Il seminterrato del Pampa

Finalmente chi si vede!! Basta con queste nazionali che hanno rotto le scatole, non esistono stati siamo solo una lotta tra paesi che si disputano il vessillo, quel pezzettino di stoffa con il tricolore!!
Ah beh allora cosa rappresentano quei tre colori, bianco, rosso e verde, se non uno stato e dunque una Nazione ?

Dunque avete capito benissimo che lo sport è normale contesa fra diversità e come possono esistere le bandiere se non anche attraverso dei confini superati, si intende, solo a scopo puramente competitivo. Viva le nazionali e con essi i Mondiali (quando ci andiamo) e gli Europei ( e qua stavolta ci siamo a tempo record) con cui divertirsi negli anni pari.

Dicevamo, torna l’amato campionato e con essa la disputa se è più bella la Juve di Allegri o quella di Sarri. Non scomodiamo Amleto che data la sua nordicità, parrebbe essere più allegriano, sebbene l’aggettivo plurale come dice il cognome, mal si sposa in termini dialettici con un’opera che è una tragedia.

L’Inter intanto conta i pezzi residui per montare il puzzle che il buon Conte da Lecce può solo rovesciare come un bimbo piangente per dover rifare da capo: non sono due sconfitte a decretarne il fallimento, Itaca è lontana ma anche Ulisse dopo 20 anni ce la fece, sebbene potevano essere appena 10 se non ci fosse stata la maledizione. E l’anno prossimo, 2020, son giusti dieci anni dall’ultimo soffio di gloria in patria, se non che Mourinho sia lui il Poseidone che avversi la sorte nerazzurra dalla sua dipartita dopo il triplete.

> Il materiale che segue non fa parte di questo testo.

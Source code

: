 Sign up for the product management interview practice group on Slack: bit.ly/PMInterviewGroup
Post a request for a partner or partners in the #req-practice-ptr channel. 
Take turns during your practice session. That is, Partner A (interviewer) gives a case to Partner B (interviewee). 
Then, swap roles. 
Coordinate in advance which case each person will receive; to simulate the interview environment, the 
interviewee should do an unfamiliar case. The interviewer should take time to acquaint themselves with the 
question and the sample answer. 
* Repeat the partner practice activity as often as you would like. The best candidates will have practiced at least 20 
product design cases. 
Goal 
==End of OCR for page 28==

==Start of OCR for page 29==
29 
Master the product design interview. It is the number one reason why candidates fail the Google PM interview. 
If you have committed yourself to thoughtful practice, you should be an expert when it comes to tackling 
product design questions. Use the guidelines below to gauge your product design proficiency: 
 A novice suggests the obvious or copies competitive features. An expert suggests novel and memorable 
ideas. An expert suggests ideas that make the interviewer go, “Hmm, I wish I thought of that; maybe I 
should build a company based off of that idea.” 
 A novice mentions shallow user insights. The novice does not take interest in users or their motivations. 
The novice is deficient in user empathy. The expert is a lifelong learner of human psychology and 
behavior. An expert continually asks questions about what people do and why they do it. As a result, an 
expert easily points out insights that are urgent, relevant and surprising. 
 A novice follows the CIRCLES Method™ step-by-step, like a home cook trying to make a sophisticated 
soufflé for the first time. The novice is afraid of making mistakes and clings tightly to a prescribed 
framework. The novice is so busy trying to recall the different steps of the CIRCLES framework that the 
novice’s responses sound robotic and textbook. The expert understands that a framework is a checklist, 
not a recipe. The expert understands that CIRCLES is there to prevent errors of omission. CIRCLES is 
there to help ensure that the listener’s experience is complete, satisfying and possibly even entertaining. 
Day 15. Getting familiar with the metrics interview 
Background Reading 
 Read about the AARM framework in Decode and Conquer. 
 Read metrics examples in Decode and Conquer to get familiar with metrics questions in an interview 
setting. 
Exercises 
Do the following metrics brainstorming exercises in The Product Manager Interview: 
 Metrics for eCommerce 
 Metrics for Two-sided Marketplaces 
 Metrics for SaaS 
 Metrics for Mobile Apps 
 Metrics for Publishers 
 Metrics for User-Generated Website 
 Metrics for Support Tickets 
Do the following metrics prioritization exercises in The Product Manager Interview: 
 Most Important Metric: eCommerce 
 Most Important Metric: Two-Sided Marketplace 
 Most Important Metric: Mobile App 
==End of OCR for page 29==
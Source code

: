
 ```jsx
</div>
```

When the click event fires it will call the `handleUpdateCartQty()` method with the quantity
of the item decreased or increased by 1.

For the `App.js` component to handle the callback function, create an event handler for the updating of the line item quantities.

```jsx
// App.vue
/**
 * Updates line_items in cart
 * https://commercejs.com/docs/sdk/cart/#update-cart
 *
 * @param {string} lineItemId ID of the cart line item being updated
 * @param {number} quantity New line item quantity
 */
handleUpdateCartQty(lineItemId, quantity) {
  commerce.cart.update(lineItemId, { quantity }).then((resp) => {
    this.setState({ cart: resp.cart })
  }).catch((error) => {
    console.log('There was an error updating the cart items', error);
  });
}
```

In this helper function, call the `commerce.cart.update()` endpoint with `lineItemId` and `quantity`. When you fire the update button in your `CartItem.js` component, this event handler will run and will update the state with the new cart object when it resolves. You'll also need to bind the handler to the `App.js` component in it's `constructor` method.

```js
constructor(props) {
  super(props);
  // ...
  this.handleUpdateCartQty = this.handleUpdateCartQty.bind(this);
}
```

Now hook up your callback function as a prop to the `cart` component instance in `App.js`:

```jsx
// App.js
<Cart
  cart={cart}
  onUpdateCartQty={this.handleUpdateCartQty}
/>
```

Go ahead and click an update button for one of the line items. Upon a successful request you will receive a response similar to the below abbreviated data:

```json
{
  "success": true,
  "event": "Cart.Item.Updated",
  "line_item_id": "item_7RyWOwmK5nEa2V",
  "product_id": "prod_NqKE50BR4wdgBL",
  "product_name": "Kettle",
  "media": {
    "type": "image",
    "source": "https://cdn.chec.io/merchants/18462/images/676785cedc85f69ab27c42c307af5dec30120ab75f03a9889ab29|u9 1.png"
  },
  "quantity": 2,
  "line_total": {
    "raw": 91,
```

Pioli al debutto proprio contro il giallorossi pugliesi che diedero il benvenuto con un solido 0-4 ai cugini milanesi, facendo salire sugli scudi i nuovi arrivati Sensi e Lukaku. Che sia altrettanto per l’uomo ex di Firenze che vorrà far vedere di non essere una seconda, terza scelta. Come alle feste del liceo quella che non era bruttina ma non si piaceva molto stava sempre seduta aspettando il cavaliere (minuscolo perchè non è quello di Arcore), poi qualcuno che non era di prima scelta la invitava a ballare e da li nascevano leggende. Che fusse la volta bbona.